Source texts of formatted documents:
* * * * * * * * *

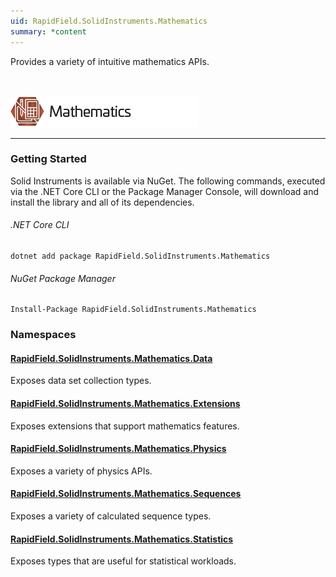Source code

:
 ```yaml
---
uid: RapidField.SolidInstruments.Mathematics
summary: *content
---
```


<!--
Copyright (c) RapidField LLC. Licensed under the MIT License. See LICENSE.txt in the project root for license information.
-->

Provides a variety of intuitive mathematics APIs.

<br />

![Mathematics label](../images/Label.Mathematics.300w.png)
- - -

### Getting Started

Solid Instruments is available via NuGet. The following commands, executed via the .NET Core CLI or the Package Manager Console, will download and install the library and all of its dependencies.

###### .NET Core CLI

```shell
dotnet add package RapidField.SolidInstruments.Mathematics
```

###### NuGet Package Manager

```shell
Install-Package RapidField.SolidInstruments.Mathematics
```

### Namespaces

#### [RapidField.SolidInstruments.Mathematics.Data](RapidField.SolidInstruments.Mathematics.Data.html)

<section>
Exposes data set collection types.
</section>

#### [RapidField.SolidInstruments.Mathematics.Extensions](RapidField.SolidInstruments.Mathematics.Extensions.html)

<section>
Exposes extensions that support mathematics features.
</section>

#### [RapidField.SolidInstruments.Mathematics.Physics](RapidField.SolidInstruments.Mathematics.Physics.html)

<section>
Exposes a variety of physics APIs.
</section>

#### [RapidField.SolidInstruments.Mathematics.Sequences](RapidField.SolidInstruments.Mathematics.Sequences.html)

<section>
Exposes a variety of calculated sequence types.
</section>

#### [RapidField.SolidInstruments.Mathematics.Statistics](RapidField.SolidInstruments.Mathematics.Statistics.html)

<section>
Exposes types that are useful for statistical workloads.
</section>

* * * * * * * * *

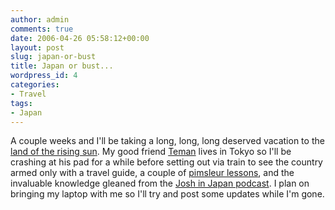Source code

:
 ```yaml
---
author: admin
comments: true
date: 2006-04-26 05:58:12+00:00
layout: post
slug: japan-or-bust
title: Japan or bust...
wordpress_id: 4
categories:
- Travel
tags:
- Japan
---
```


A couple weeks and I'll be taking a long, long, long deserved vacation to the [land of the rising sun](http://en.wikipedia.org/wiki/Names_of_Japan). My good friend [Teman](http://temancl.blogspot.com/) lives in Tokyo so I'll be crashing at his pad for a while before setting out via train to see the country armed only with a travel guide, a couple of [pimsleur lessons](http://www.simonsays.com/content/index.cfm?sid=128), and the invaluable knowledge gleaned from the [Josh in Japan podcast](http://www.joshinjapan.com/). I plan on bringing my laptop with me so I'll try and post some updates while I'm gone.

* * * * * * * * *

Work request:
Once you have found every line above holding the word "NuGet", copy those lines.

Response to this task:
Solid Instruments is available via NuGet. The following commands, executed via the .NET Core CLI or the Package Manager Console, will download and install the library and all of its dependencies.
###### NuGet Package Manager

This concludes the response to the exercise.